Write out every entry exactly; the pictures do not belong in the copy.

### Data excerpts
---+---

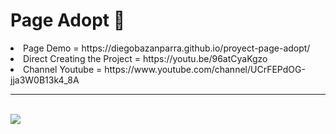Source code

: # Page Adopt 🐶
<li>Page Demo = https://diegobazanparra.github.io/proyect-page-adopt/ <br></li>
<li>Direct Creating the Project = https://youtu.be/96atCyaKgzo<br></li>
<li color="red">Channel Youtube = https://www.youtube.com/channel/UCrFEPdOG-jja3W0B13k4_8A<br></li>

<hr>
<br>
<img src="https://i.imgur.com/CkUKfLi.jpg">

---+---

### WRITTEN RESPONSE
Source code

: # Page Adopt 🐶
<li>Page Demo = https://diegobazanparra.github.io/proyect-page-adopt/ <br></li>
<li>Direct Creating the Project = https://youtu.be/96atCyaKgzo<br></li>
<li color="red">Channel Youtube = https://www.youtube.com/channel/UCrFEPdOG-jja3W0B13k4_8A<br></li>

<hr>
<br>
<img src="https://i.imgur.com/CkUKfLi.jpg">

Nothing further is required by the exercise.